TASK GOAL ▸
In which lines of the data does the string "definition" appear? Copy every one.

MATERIAL PROVIDED ▸
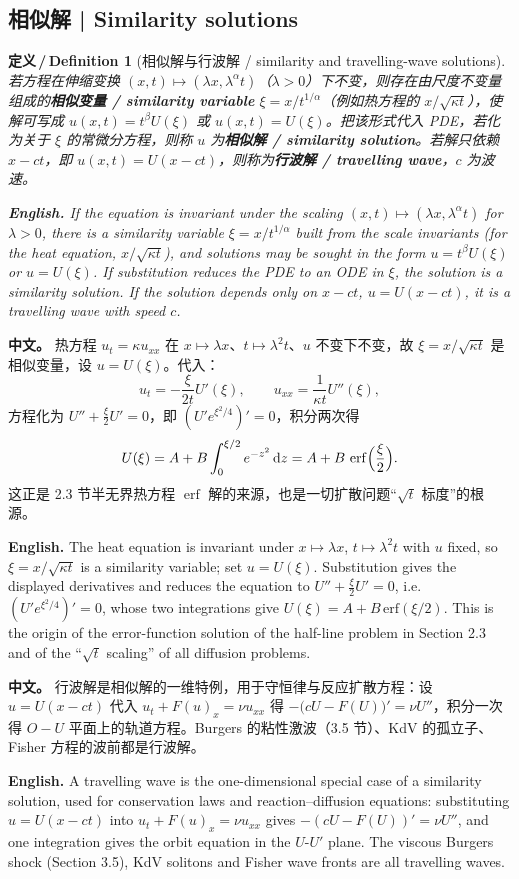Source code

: \documentclass[UTF8,11pt,a4paper]{ctexart}
\newcommand{\APS}[2]{\par\noindent\textbf{中文。} #1\par\noindent\textbf{English.} #2\par\smallskip}
\newcommand{\EN}[1]{\par\noindent \textbf{English.} #1\par}
\newtheorem{definition}{定义\,/\,Definition}[section]
\newcommand{\dd}{\mathrm{d}}
\begin{document}
\subsection{相似解 | Similarity solutions}
\begin{definition}[相似解与行波解 / similarity and travelling-wave solutions]\label{def:similarity}
若方程在伸缩变换 $(x,t)\mapsto(\lambda x,\lambda^\alpha t)$（$\lambda>0$）下不变，则存在由尺度不变量组成的\textbf{相似变量 / similarity variable} $\xi=x/t^{1/\alpha}$（例如热方程的 $x/\sqrt{\kappa t}$），使解可写成 $u(x,t)=t^{\beta}U(\xi)$ 或 $u(x,t)=U(\xi)$。把该形式代入 PDE，若化为关于 $\xi$ 的常微分方程，则称 $u$ 为\textbf{相似解 / similarity solution}。若解只依赖 $x-ct$，即 $u(x,t)=U(x-ct)$，则称为\textbf{行波解 / travelling wave}，$c$ 为波速。
\EN{If the equation is invariant under the scaling $(x,t)\mapsto(\lambda x,\lambda^\alpha t)$ for $\lambda>0$, there is a similarity variable $\xi=x/t^{1/\alpha}$ built from the scale invariants (for the heat equation, $x/\sqrt{\kappa t}$), and solutions may be sought in the form $u=t^\beta U(\xi)$ or $u=U(\xi)$. If substitution reduces the PDE to an ODE in $\xi$, the solution is a similarity solution. If the solution depends only on $x-ct$, $u=U(x-ct)$, it is a travelling wave with speed $c$.}
\end{definition}

\APS{热方程 $u_t=\kappa u_{xx}$ 在 $x\mapsto\lambda x$、$t\mapsto\lambda^2t$、$u$ 不变下不变，故 $\xi=x/\sqrt{\kappa t}$ 是相似变量，设 $u=U(\xi)$。代入：
\[
u_t=-\frac{\xi}{2t}U'(\xi),\qquad u_{xx}=\frac{1}{\kappa t}U''(\xi),
\]
方程化为 $U''+\frac{\xi}{2}U'=0$，即 $(U'e^{\xi^2/4})'=0$，积分两次得
\[
U(\xi)=A+B\int_0^{\xi/2}e^{-z^2}\,\dd z=A+B\,\operatorname{erf}\Bigl(\frac{\xi}{2}\Bigr).
\]
这正是 2.3 节半无界热方程 $\operatorname{erf}$ 解的来源，也是一切扩散问题``$\sqrt t$ 标度''的根源。}{The heat equation is invariant under $x\mapsto\lambda x$, $t\mapsto\lambda^2t$ with $u$ fixed, so $\xi=x/\sqrt{\kappa t}$ is a similarity variable; set $u=U(\xi)$. Substitution gives the displayed derivatives and reduces the equation to $U''+\frac{\xi}{2}U'=0$, i.e. $(U'e^{\xi^2/4})'=0$, whose two integrations give $U(\xi)=A+B\,\mathrm{erf}(\xi/2)$. This is the origin of the error-function solution of the half-line problem in Section 2.3 and of the ``$\sqrt t$ scaling'' of all diffusion problems.}

\APS{行波解是相似解的一维特例，用于守恒律与反应扩散方程：设 $u=U(x-ct)$ 代入 $u_t+F(u)_x=\nu u_{xx}$ 得 $-\bigl(cU-F(U)\bigr)'=\nu U''$，积分一次得 $O-U$ 平面上的轨道方程。Burgers 的粘性激波（3.5 节）、KdV 的孤立子、Fisher 方程的波前都是行波解。}{A travelling wave is the one-dimensional special case of a similarity solution, used for conservation laws and reaction--diffusion equations: substituting $u=U(x-ct)$ into $u_t+F(u)_x=\nu u_{xx}$ gives $-(cU-F(U))'=\nu U''$, and one integration gives the orbit equation in the $U$-$U'$ plane. The viscous Burgers shock (Section 3.5), KdV solitons and Fisher wave fronts are all travelling waves.}
\end{document}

RESULT ▸
\newtheorem{definition}{定义\,/\,Definition}[section]
\begin{definition}[相似解与行波解 / similarity and travelling-wave solutions]\label{def:similarity}
\end{definition}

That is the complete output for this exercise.